OTTAWA — Members of the Standing Committee on Access to Information, Privacy and Ethics of Canada’s House of Commons are now expressing concern about the committee’s treatment of witnesses during their hearings targeting MindGeek and Pornhub, after sex worker advocates who tried to speak to the committee on April 19 shared their negative experiences.
According to a report today by The Canadian Press, MPs are reacting to the criticism by saying that they are now “open to changing the way witnesses are treated at committees.”
“Sexual violence survivors and advocates say they felt angered and, in some cases, re-victimized when telling their personal stories in those meetings,” the news outlet wrote.
MP Charlie Angus said “he believes a ‘dysfunctional circus atmosphere’ has taken hold at a number of committees, where MPs are often more interested in political posturing than trying to remain on topic and respectful while hearing from witnesses.”
A Botched Hearing 'Re-victimizing' Sex Workers
On April 19, after public pressure over the anti-sex work slant of several weeks of hearings chaired by Alberta Conservative Chris Warkentin that foregrounded the views of religiously-inspired U.S. anti-porn activists and liability lawyers, the committee finally invited Jennifer Clamen from the Canadian Alliance for Sex Work Law Reform; Sandra Wesley, executive director of Stella; and Melissa Lukings, a University of New Brunswick legal scholar and sex worker.
Clamen’s lucid presentation was marred by interruptions concerning what Warkentin described as “technical difficulties with the audio.”
MP Arnold Viersen (Conservative, Alberta), who has been the mouthpiece for the U.S. religious anti-porn lobby Exodus Cry during the hearings, refused to engage with the witnesses and instead launched into a tirade against adult businesses drawn from an article by Nicholas Kristof for the New York Times.
Viersen also refused to address the pointed criticism of Kristof’s methodology and obsessions offered by Stella’s Sandra Wesley.
Meanwhile, Lukings' presentation was cut off abruptly and the meeting was adjourned several minutes early.
“Witnesses sharing stories and expertise on how vulnerable sex workers could be negatively affected by the federal government moving to regulate content on pornography websites say there were shocked by how MPs cut the meeting short after more than 40 minutes of partisan bickering,” reported The Canadian Press.
'An American Culture War Against Pornography'
"These women who came to give their point of view, they left, I think, very disrespected," Angus told The Canadian Press.
Shortly after the Pornhub study was launched, Angus alleged the MPs were inundated with requests to testify from "representatives of the porn industry and the sex trade" alongside "people with ties to religious groups that are anti-pornography activists."
The Canadian Press noted Angus also alleged that “some MPs have even received threats of violence from people who [he] believes are part of what he calls an ‘American culture war against pornography.’”
However, until April 19, Angus himself had been the staunchest ally of his supposed ideological rival Viersen at the hearings, making a spectacle of his outrage, vilifying MindGeek at every opportunity and even providing their business address in what social media critics of Angus interpreted as a call to some kind of direct action.
A week before the sex workers advocates were finally invited, Angus stated that MindGeek CEO Feras Antoon, a Canadian national, was building a house in an area of Montreal he called “Mafiaville,” a name that originated in right-wing British tabloids sensationalizing this story.
The house was recently destroyed by a massive fire in what the authorities suspect to be arson.
'A False Gesture'
Sex work scholar and activist Melissa Lukings called the April 19 hearing “a false gesture.”
"Inviting us was a false gesture," Lukings told The Canadian Press. "Every possible obstacle was in place.
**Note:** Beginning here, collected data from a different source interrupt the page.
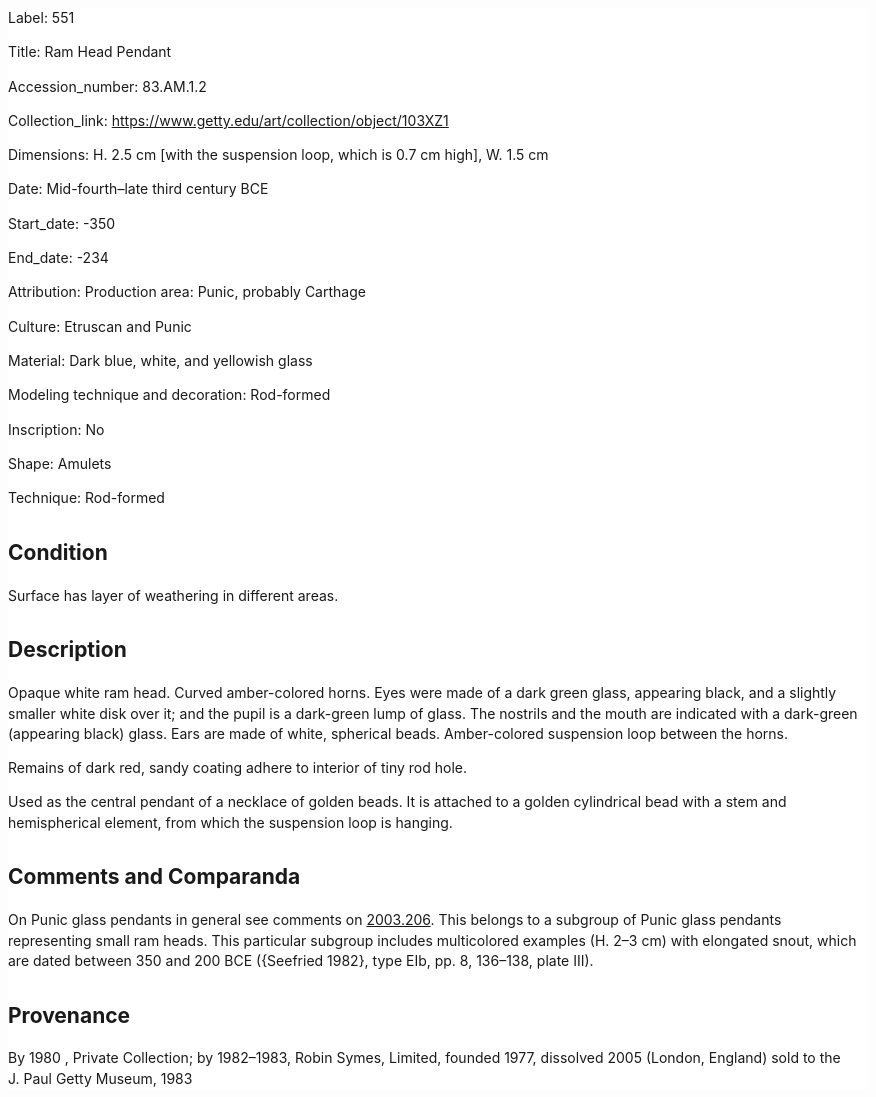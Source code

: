 Label: 551

Title: Ram Head Pendant

Accession_number: 83.AM.1.2

Collection_link: <https://www.getty.edu/art/collection/object/103XZ1>

Dimensions: H. 2.5 cm \[with the suspension loop, which is 0.7 cm high\], W. 1.5 cm

Date: Mid-fourth–late third century BCE

Start_date: -350

End_date: -234

Attribution: Production area: Punic, probably Carthage

Culture: Etruscan and Punic

Material: Dark blue, white, and yellowish glass

Modeling technique and decoration: Rod-formed

Inscription: No

Shape: Amulets

Technique: Rod-formed

## Condition

Surface has layer of weathering in different areas.

## Description

Opaque white ram head. Curved amber-colored horns. Eyes were made of a dark green glass, appearing black, and a slightly smaller white disk over it; and the pupil is a dark-green lump of glass. The nostrils and the mouth are indicated with a dark-green (appearing black) glass. Ears are made of white, spherical beads. Amber-colored suspension loop between the horns.

Remains of dark red, sandy coating adhere to interior of tiny rod hole.

Used as the central pendant of a necklace of golden beads. It is attached to a golden cylindrical bead with a stem and hemispherical element, from which the suspension loop is hanging.

## Comments and Comparanda

On Punic glass pendants in general see comments on [2003.206](#cat). This belongs to a subgroup of Punic glass pendants representing small ram heads. This particular subgroup includes multicolored examples (H. 2–3 cm) with elongated snout, which are dated between 350 and 200 BCE ({Seefried 1982}, type EIb, pp. 8, 136–138, plate III).

## Provenance

By 1980 , Private Collection; by 1982–1983, Robin Symes, Limited, founded 1977, dissolved 2005 (London, England) sold to the J. Paul Getty Museum, 1983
They didn't even follow the standard procedure for notice, which would have allowed for briefs to be submitted and translated ahead of time.”
In contrast to the April 19 debacle, chairperson Warkentin had invited anti-porn mouthpiece Laila Mickelwait, from U.S. religious group Exodus Cry, on February 19 and ceded the last part of that hearing for her to freestyle, even acknowledging that it was an unconventional way to end the meeting with "an open discussion."
XBIZ contacted Warkentin's office about the Mickelwait appearance but did not receive a reply from the MP's office.
At that hearing, Angus openly mocked the accused MindGeek executives for sending a letter to the committee members pointing out Mickelwait’s religious activism with Exodus Cry, and her work alongside controversial anti-LGBTQ and anti-choice crusader Benjamin Nolot.
Angus then helped Mickelwait allege she was a victim of “gaslighting.”
Last week, Arnold Viersen — who represents an Alberta district with no serious sex trafficking issue, although most of his Parliamentary work is focused on platforming U.S.-originated views on the subject — expressed his solidarity with Angus on Twitter and explicitly said that they had acted as allies during the hearings.
Main image: MP Charlie Angus at the second Pornhub/MindGeek hearing on February 5.